● **Exercise goal**:
Only one stretch of the records below is wanted: the lines from the one holding "0.49 & 0.67\\" through the one holding "correspond to the". Return it exactly, both ends included.

Stored dataset items:
+--

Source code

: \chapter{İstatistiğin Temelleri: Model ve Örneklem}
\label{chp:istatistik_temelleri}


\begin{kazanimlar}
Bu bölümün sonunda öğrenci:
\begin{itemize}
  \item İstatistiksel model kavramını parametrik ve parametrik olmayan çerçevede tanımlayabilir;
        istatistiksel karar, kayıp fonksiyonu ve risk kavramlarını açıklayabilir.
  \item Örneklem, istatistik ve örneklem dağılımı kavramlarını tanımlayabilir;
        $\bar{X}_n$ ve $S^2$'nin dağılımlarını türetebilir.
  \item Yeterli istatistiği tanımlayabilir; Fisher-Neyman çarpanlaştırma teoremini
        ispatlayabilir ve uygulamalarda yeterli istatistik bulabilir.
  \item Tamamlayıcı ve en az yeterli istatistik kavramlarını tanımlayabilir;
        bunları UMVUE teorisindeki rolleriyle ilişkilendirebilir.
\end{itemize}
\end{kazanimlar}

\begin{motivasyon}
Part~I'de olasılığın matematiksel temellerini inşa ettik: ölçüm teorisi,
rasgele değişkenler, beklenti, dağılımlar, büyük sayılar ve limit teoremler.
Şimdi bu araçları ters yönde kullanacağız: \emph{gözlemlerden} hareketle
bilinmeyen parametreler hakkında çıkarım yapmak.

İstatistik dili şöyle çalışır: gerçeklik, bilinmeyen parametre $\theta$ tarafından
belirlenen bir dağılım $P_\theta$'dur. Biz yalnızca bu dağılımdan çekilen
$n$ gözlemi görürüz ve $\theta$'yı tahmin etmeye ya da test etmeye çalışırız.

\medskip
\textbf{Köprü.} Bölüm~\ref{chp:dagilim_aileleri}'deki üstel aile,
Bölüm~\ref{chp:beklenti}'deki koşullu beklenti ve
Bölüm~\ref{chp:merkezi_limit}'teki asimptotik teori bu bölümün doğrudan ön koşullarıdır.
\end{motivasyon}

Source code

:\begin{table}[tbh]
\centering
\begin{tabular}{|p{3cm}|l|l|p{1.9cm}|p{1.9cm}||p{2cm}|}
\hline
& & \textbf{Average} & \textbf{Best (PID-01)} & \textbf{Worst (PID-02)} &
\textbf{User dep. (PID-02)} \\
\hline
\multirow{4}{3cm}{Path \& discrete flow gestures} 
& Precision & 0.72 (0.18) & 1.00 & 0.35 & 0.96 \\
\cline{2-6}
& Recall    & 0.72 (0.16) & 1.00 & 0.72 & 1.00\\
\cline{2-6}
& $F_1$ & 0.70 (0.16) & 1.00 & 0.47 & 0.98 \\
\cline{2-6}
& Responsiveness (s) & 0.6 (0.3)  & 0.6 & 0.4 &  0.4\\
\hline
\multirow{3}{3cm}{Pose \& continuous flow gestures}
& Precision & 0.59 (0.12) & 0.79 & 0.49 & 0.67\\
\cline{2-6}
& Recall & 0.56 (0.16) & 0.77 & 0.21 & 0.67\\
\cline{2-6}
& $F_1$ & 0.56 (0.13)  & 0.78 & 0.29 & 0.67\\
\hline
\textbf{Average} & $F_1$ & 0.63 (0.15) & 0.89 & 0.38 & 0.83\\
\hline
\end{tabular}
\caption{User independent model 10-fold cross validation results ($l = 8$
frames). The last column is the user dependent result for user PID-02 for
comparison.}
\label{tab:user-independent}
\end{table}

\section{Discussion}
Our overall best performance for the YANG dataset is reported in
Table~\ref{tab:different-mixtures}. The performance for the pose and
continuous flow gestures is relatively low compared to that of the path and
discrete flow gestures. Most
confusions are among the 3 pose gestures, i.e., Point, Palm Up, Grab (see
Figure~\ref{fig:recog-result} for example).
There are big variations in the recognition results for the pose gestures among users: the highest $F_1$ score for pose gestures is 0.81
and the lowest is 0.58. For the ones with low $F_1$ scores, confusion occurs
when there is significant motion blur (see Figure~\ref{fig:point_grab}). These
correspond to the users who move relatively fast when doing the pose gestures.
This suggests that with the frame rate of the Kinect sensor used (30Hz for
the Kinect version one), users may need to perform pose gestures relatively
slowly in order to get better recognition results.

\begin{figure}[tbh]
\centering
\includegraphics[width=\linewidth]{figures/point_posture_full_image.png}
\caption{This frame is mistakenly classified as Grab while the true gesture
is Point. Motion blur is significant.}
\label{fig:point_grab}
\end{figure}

+--

● **Problem solution**:
& Precision & 0.59 (0.12) & 0.79 & 0.49 & 0.67\\
\cline{2-6}
& Recall & 0.56 (0.16) & 0.77 & 0.21 & 0.67\\
\cline{2-6}
& $F_1$ & 0.56 (0.13)  & 0.78 & 0.29 & 0.67\\
\hline
\textbf{Average} & $F_1$ & 0.63 (0.15) & 0.89 & 0.38 & 0.83\\
\hline
\end{tabular}
\caption{User independent model 10-fold cross validation results ($l = 8$
frames). The last column is the user dependent result for user PID-02 for
comparison.}
\label{tab:user-independent}
\end{table}

\section{Discussion}
Our overall best performance for the YANG dataset is reported in
Table~\ref{tab:different-mixtures}. The performance for the pose and
continuous flow gestures is relatively low compared to that of the path and
discrete flow gestures. Most
confusions are among the 3 pose gestures, i.e., Point, Palm Up, Grab (see
Figure~\ref{fig:recog-result} for example).
There are big variations in the recognition results for the pose gestures among users: the highest $F_1$ score for pose gestures is 0.81
and the lowest is 0.58. For the ones with low $F_1$ scores, confusion occurs
when there is significant motion blur (see Figure~\ref{fig:point_grab}). These
correspond to the users who move relatively fast when doing the pose gestures.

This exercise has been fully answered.